Thomson Reuters
- Shares of Alibaba are up more than 3% Thursday thanks to strong sales data from the Chinese government.
E-commerce is skyrocketing in China, the country’s National Bureau of Statistics said Thursday, and Alibaba is reaping the rewards.
Online retail sales in the country grew 37% in the first two months of 2018, NBS reported, up from 32% growth the prior month. Meanwhile, traditional retail sales grew just 9.7% — falling just short of the expected 9.8%.
“Taking into consideration normal seasonality pattern, this gives us a higher level of comfort in our Alibaba’s FY18 GMV growth estimate of c.30% with potential upside,” Jefferies analyst Karen Chan said in a note to clients Thursday, reiterating her buy rating and $325 price target.
Jefferies is one of the Alibaba’s biggest bulls, with a price target 41% above the Wall Street consensus of $230 per share.

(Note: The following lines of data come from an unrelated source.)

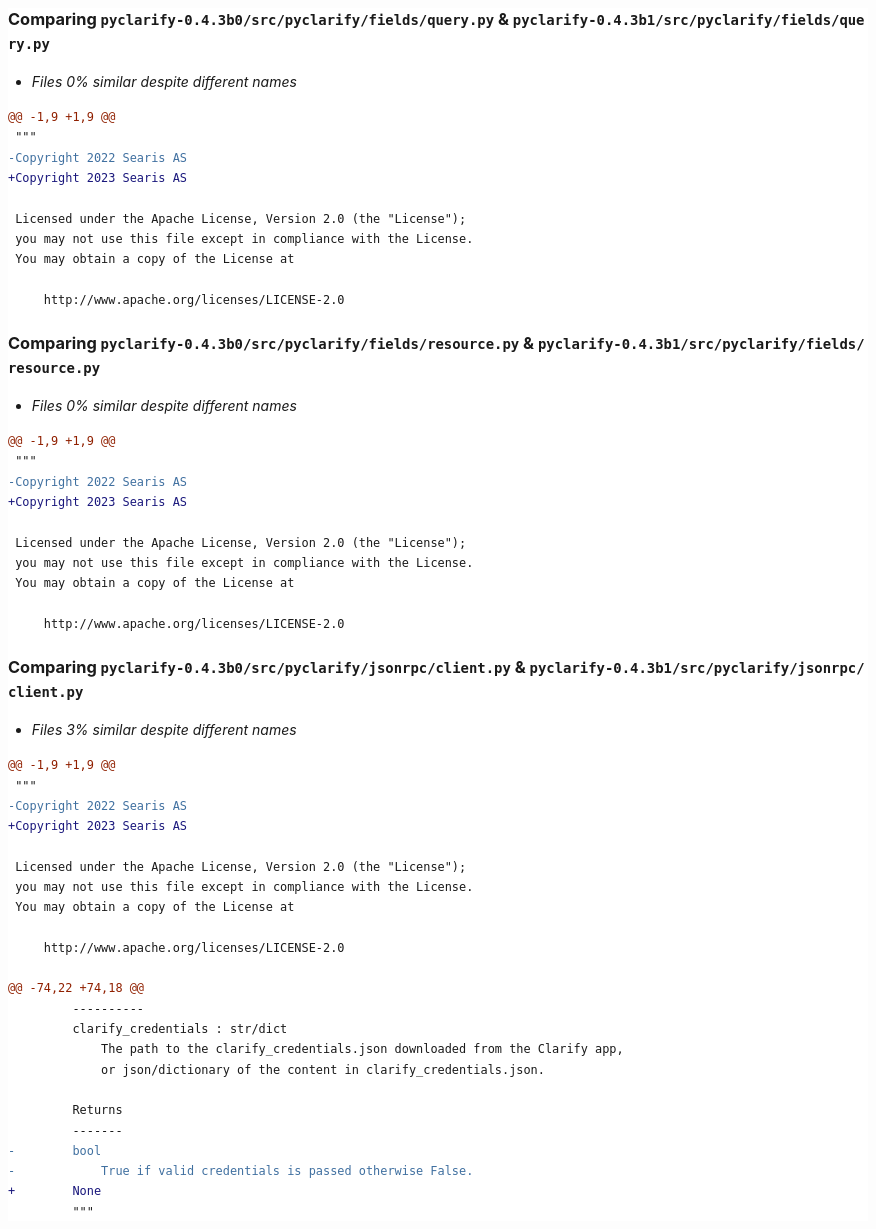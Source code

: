### Comparing `pyclarify-0.4.3b0/src/pyclarify/fields/query.py` & `pyclarify-0.4.3b1/src/pyclarify/fields/query.py`

 * *Files 0% similar despite different names*

```diff
@@ -1,9 +1,9 @@
 """
-Copyright 2022 Searis AS
+Copyright 2023 Searis AS
 
 Licensed under the Apache License, Version 2.0 (the "License");
 you may not use this file except in compliance with the License.
 You may obtain a copy of the License at
 
     http://www.apache.org/licenses/LICENSE-2.0
```

### Comparing `pyclarify-0.4.3b0/src/pyclarify/fields/resource.py` & `pyclarify-0.4.3b1/src/pyclarify/fields/resource.py`

 * *Files 0% similar despite different names*

```diff
@@ -1,9 +1,9 @@
 """
-Copyright 2022 Searis AS
+Copyright 2023 Searis AS
 
 Licensed under the Apache License, Version 2.0 (the "License");
 you may not use this file except in compliance with the License.
 You may obtain a copy of the License at
 
     http://www.apache.org/licenses/LICENSE-2.0
```

### Comparing `pyclarify-0.4.3b0/src/pyclarify/jsonrpc/client.py` & `pyclarify-0.4.3b1/src/pyclarify/jsonrpc/client.py`

 * *Files 3% similar despite different names*

```diff
@@ -1,9 +1,9 @@
 """
-Copyright 2022 Searis AS
+Copyright 2023 Searis AS
 
 Licensed under the Apache License, Version 2.0 (the "License");
 you may not use this file except in compliance with the License.
 You may obtain a copy of the License at
 
     http://www.apache.org/licenses/LICENSE-2.0
 
@@ -74,22 +74,18 @@
         ----------
         clarify_credentials : str/dict
             The path to the clarify_credentials.json downloaded from the Clarify app,
             or json/dictionary of the content in clarify_credentials.json.
 
         Returns
         -------
-        bool
-            True if valid credentials is passed otherwise False.
+        None
         """
```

“We believe the strong online retail sales in spite of weak seasonality could be attributed to: 1) a longer-than-usual shopping window prior to Chinese New Year holiday; 2) increased rural consumption spending over CNY from post-80s with smart home electronics and imported fresh goods showing fast growth; 3) step-up in online-offline promotional efforts, e.g. red packets, Taobao-RTmart (SunArt) promotion; 4) enhanced logistics service for fresh goods, e.g. Hema,” Chan said.
Shares of Alibaba are up 4% in early trading Thursday and 85% in the past year.